BEGIN DATA TO PROCESS

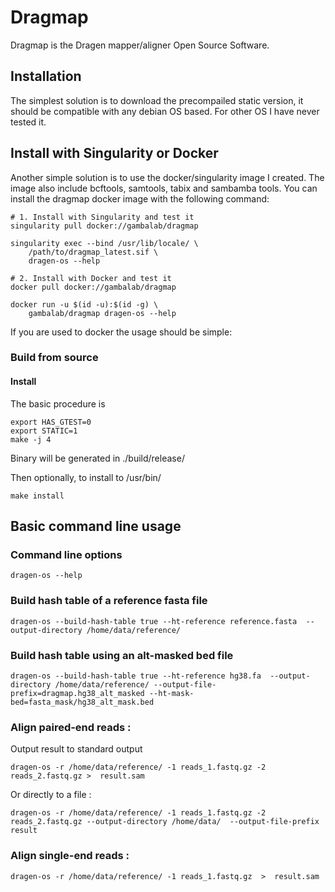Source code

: # Dragmap 

Dragmap is the Dragen mapper/aligner Open Source Software.

## Installation

The simplest solution is to download the precompailed static version, it should be compatible with any debian OS based. For other OS I have never tested it.

## Install with Singularity or Docker
Another simple solution is to use the docker/singularity image I created. The image also include bcftools, samtools, tabix and sambamba tools. You can install the dragmap docker image with the following command:

```
# 1. Install with Singularity and test it
singularity pull docker://gambalab/dragmap

singularity exec --bind /usr/lib/locale/ \
    /path/to/dragmap_latest.sif \
    dragen-os --help

# 2. Install with Docker and test it
docker pull docker://gambalab/dragmap

docker run -u $(id -u):$(id -g) \
    gambalab/dragmap dragen-os --help
```
If you are used to docker the usage should be simple:
    
### Build from source

#### Install


The basic procedure is

    export HAS_GTEST=0
    export STATIC=1
    make -j 4

Binary will be generated in ./build/release/

Then optionally, to install to /usr/bin/

    make install


## Basic command line usage 

### Command line options 

    dragen-os --help


### Build hash table of a reference fasta file 

    dragen-os --build-hash-table true --ht-reference reference.fasta  --output-directory /home/data/reference/

### Build hash table using an alt-masked bed file

    dragen-os --build-hash-table true --ht-reference hg38.fa  --output-directory /home/data/reference/ --output-file-prefix=dragmap.hg38_alt_masked --ht-mask-bed=fasta_mask/hg38_alt_mask.bed

### Align paired-end reads :

Output result to standard output 

    dragen-os -r /home/data/reference/ -1 reads_1.fastq.gz -2 reads_2.fastq.gz >  result.sam

Or directly to a file :

    dragen-os -r /home/data/reference/ -1 reads_1.fastq.gz -2 reads_2.fastq.gz --output-directory /home/data/  --output-file-prefix result

### Align single-end reads :

    dragen-os -r /home/data/reference/ -1 reads_1.fastq.gz  >  result.sam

END DATA TO PROCESS

Using the entries above, give again each line from the one containing "## Basic command line usage" through the last line, exactly and only those.

## Basic command line usage 

### Command line options 

    dragen-os --help


### Build hash table of a reference fasta file 

    dragen-os --build-hash-table true --ht-reference reference.fasta  --output-directory /home/data/reference/

### Build hash table using an alt-masked bed file

    dragen-os --build-hash-table true --ht-reference hg38.fa  --output-directory /home/data/reference/ --output-file-prefix=dragmap.hg38_alt_masked --ht-mask-bed=fasta_mask/hg38_alt_mask.bed

### Align paired-end reads :

Output result to standard output 

    dragen-os -r /home/data/reference/ -1 reads_1.fastq.gz -2 reads_2.fastq.gz >  result.sam

Or directly to a file :

    dragen-os -r /home/data/reference/ -1 reads_1.fastq.gz -2 reads_2.fastq.gz --output-directory /home/data/  --output-file-prefix result

### Align single-end reads :

    dragen-os -r /home/data/reference/ -1 reads_1.fastq.gz  >  result.sam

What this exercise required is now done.